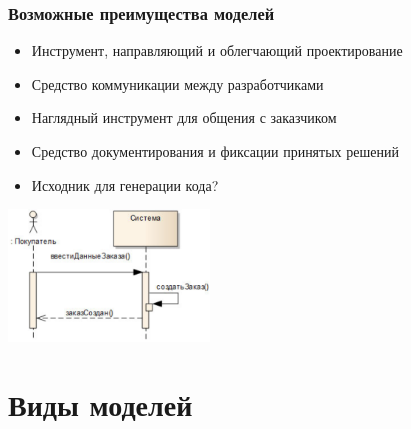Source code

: \documentclass{../../slides-style}
\begin{document}
    \begin{frame}
        \frametitle{Возможные преимущества моделей}
        \begin{itemize}
            \item Инструмент, направляющий и облегчающий проектирование
            \item Средство коммуникации между разработчиками
            \item Наглядный инструмент для общения с заказчиком
            \item Средство документирования и фиксации принятых решений
            \item Исходник для генерации кода?
        \end{itemize}
        \begin{center}
            \includegraphics[width=0.4\textwidth]{sequenceDiagram.png}
        \end{center}
    \end{frame}

    \section{Виды моделей}
\end{document}
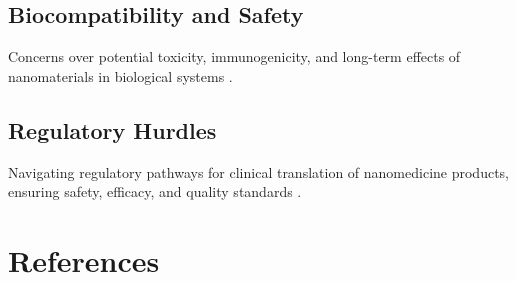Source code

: \documentclass[12pt]{article}
\begin{document}
\subsection{Biocompatibility and Safety}
Concerns over potential toxicity, immunogenicity, and long-term effects of nanomaterials in biological systems \citep{chen2013review, pelaz2012biocompatibility}.

\subsection{Regulatory Hurdles}
Navigating regulatory pathways for clinical translation of nanomedicine products, ensuring safety, efficacy, and quality standards \citep{hirsch2013regulation, saffari2019regulatory}.

\section*{References}


\end{document}
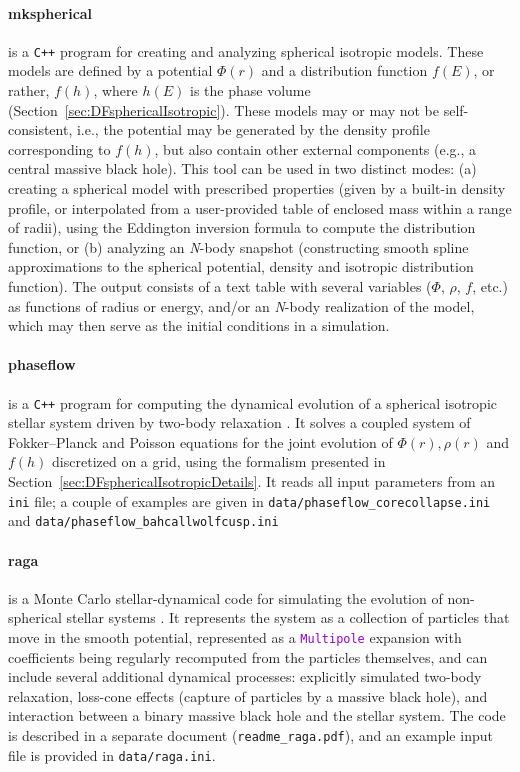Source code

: \documentclass[12pt]{article}
\newcommand{\Nbody}{\textsl{N}-body\xspace}
\newcommand{\Cpp}  {\texttt{C++}\xspace}
\newcommand{\ttt}[1]{\textcolor{darkviolet}{\texttt{#1}}}
\begin{document}
\paragraph{mkspherical} is a \Cpp program for creating and analyzing spherical isotropic models. These models are defined by a potential $\Phi(r)$ and a distribution function $f(E)$, or rather, $f(h)$, where $h(E)$ is the phase volume (Section~\ref{sec:DFsphericalIsotropic}). These models may or may not be self-consistent, i.e., the potential may be generated by the density profile corresponding to $f(h)$, but also contain other external components (e.g., a central massive black hole). This tool can be used in two distinct modes: (a) creating a spherical model with prescribed properties (given by a built-in density profile, or interpolated from a user-provided table of enclosed mass within a range of radii), using the Eddington inversion formula to compute the distribution function, or (b) analyzing an \Nbody snapshot (constructing smooth spline approximations to the spherical potential, density and isotropic distribution function). The output consists of a text table with several variables ($\Phi$, $\rho$, $f$, etc.) as functions of radius or energy, and/or an \Nbody realization of the model, which may then serve as the initial conditions in a simulation.

\paragraph{phaseflow} is a \Cpp program for computing the dynamical evolution of a spherical isotropic stellar system driven by two-body relaxation \cite{Vasiliev2017}. It solves a coupled system of Fokker--Planck and Poisson equations for the joint evolution of $\Phi(r), \rho(r)$ and $f(h)$ discretized on a grid, using the formalism presented in Section~\ref{sec:DFsphericalIsotropicDetails}. It reads all input parameters from an \texttt{ini} file; a couple of examples are given in \texttt{data/phaseflow_corecollapse.ini} and \texttt{data/phaseflow_bahcallwolfcusp.ini}

\paragraph{raga} is a Monte Carlo stellar-dynamical code for simulating the evolution of non-spherical stellar systems \cite{Vasiliev2015}. It represents the system as a collection of particles that move in the smooth potential, represented as a \ttt{Multipole} expansion with coefficients being regularly recomputed from the particles themselves, and can include several additional dynamical processes: explicitly simulated two-body relaxation, loss-cone effects (capture of particles by a massive black hole), and interaction between a binary massive black hole and the stellar system. The code is described in a separate document (\texttt{readme_raga.pdf}), and an example input file is provided in \texttt{data/raga.ini}.
\end{document}
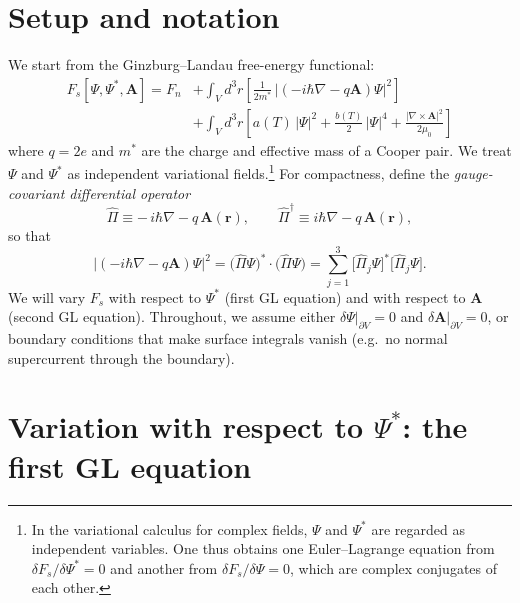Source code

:\section*{Setup and notation}
We start from the Ginzburg--Landau free-energy functional:
\begin{equation}
\boxed{
\begin{aligned}
F_s[\Psi,\Psi^*,\mathbf A] = F_n &+ \int_V d^3 r \left[
\frac{1}{2m^*}\, \big|(-i\hbar\nabla - q \mathbf A)\Psi\big|^2 \right] \\
&+ \int_V d^3 r \left[ a(T)\,|\Psi|^2 + \frac{b(T)}{2}\,|\Psi|^4
+ \frac{|\nabla \times \mathbf A|^2}{2\mu_0} \right]
\end{aligned}
\label{app:Fs}
}
\end{equation}
where $q=2e$ and $m^*$ are the charge and effective mass of a Cooper pair.
We treat $\Psi$ and $\Psi^*$ as independent variational fields.\footnote{%
In the variational calculus for complex fields, $\Psi$ and $\Psi^*$ are regarded
as independent variables. One thus obtains one Euler--Lagrange equation from
$\delta F_s / \delta \Psi^* = 0$ and another from $\delta F_s / \delta \Psi = 0$,
which are complex conjugates of each other.}
For compactness, define the \emph{gauge-covariant differential operator}
\[
\hat\Pi \equiv -\,i\hbar\nabla - q\,\mathbf A(\mathbf r),
\qquad
\hat\Pi^\dagger \equiv i\hbar\nabla - q\,\mathbf A(\mathbf r),
\]
so that
\[
\big|(-i\hbar\nabla - q\mathbf A)\Psi\big|^2
= \big(\hat\Pi\Psi\big)^* \cdot \big(\hat\Pi\Psi\big)
= \sum_{j=1}^3 \big[\hat\Pi_j\Psi\big]^* \big[\hat\Pi_j\Psi\big].
\]
We will vary $F_s$ with respect to $\Psi^*$ (first GL equation)
and with respect to $\mathbf A$ (second GL equation). 
Throughout, we assume either $\delta\Psi|_{\partial V}=0$ and $\delta\mathbf A|_{\partial V}=0$,
or boundary conditions that make surface integrals vanish (e.g.\ no normal supercurrent through the boundary).

\section*{Variation with respect to $\Psi^*$: the first GL equation}
\label{app:1_GL-derivation}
• • • •
EXERCISE AIM: Your answer should consist only of the number of lines in the entries above that include "fields".

RESPONSE TO THE TASK: 2